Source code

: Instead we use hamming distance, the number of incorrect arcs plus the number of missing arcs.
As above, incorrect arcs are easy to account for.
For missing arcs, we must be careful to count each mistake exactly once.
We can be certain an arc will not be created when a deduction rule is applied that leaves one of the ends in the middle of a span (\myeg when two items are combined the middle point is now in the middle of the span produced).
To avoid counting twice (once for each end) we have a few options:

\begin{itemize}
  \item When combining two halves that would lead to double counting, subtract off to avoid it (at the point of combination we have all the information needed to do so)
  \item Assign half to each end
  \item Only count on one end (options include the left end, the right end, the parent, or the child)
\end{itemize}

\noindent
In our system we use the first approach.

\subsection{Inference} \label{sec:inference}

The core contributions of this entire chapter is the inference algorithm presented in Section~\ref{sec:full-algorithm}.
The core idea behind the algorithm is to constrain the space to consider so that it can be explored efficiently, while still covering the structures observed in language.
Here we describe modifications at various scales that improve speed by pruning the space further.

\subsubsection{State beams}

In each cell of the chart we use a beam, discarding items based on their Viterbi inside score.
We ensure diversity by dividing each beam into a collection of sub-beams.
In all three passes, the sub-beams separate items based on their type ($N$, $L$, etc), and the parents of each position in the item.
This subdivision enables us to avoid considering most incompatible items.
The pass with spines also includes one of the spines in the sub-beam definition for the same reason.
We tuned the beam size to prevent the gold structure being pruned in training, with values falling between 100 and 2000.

····················

EXERCISE GOAL
Every line above in which the word "incorrect" is present must be copied into the answer.

RESPONSE BELOW
: Instead we use hamming distance, the number of incorrect arcs plus the number of missing arcs.
As above, incorrect arcs are easy to account for.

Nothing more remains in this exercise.